Dallas Buyers Club is ostensibly based on Texan Ron Woodroof
The story of Dallas Buyers Club is based on the true story of a Texan who began acquiring illegal drugs from all over the world. This network was essentially made up of a variety of people, including doctors, judges, airline employees, and border workers. Woodroof wore elaborate disguises while traveling to sell the drugs to AIDS victims all over the world.
In the movie, Matthew McConaughey plays AIDS sufferer Ron Woodroof, who founded Dallas Buyers Club after being diagnosed with AIDS. Among other things, he sold unapproved drugs to help combat the disease. Although the movie is based on Woodroof’s true story, the film is not a biopic.
While the film is ostensibly based on the life of a Texan, the story veers from the truth in some ways. Ron Woodroof was transgender, but he refused to accept the diagnosis, which was made public through the media. Nonetheless, he still remembered having unprotected sex with an AIDS-infected prostitute, and his AIDS diagnosis shocked him and changed his life. While his AIDS diagnosis was unfounded, the movie does highlight his growth as a person and as an advocate for the LGBTQ community.
After being diagnosed with AIDS, Woodroof starts selling the drugs on the street, mainly to AIDS patients. Then, in Japan, he fills a suitcase with dry ice and bribes the doctor. During his time at the buyers’ club, Woodroof meets gay AIDS sufferers and eventually loses all his friends after discovering the truth.
All the President’s Men is based on the 1974 non-fiction book
While a true story, All the President’s Men is a timely movie about the importance of journalism, being right, and being first. The film has been made meticulously, with performances by Robert Redford, Dustin Hoffman, and Hal Holbrook at the peak of their powers. Jason Robards was superb as Ben Bradlee, and Hal Holbrook is a hunk who steals the film.
Although “All the President’s Men” doesn’t feature the president himself, the focus is on the reporters who are investigating the story. The film is told from the bottom up, incorporating some pure fiction into the narrative. The movie is based on an early screenplay draft by Bernstein and Ephron. Overall, the film is a good read and should be a must-watch for anyone who likes political dramas.
The film’s early drafts included the major beats of the Watergate investigation, though Woodward didn’t give his script his final approval. He sent drafts of the screenplay to Redford, who wanted accurate storylines.
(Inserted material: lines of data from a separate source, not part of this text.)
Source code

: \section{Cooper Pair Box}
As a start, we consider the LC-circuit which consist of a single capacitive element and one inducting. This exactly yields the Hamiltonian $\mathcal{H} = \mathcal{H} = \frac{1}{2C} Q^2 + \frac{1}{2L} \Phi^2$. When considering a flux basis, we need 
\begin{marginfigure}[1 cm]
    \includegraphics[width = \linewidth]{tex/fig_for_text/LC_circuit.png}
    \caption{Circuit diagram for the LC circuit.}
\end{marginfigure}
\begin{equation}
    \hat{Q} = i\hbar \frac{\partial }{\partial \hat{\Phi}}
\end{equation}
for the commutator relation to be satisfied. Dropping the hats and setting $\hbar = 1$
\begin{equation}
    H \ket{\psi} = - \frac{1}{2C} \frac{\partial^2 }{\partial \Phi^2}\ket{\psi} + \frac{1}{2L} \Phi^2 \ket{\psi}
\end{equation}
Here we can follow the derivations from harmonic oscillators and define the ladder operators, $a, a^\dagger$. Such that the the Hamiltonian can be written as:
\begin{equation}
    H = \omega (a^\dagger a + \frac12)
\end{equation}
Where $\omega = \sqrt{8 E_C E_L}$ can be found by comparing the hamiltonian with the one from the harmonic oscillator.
Woodward criticized Goldman’s stylistic choices and questioned his willingness to stray from the truth. Ultimately, Redford overruled Woodward’s suggestions, and the film’s final cut was a much better version than the original.
“All the President’s Men” is a well-made movie based on a 1974 non-fiction book. The movie is a thriller that has a nefarious undercurrent and a complex storyline. In contrast to most Hollywood films of the 1970s, Pakula’s film is a subtle but remarkably engrossing read.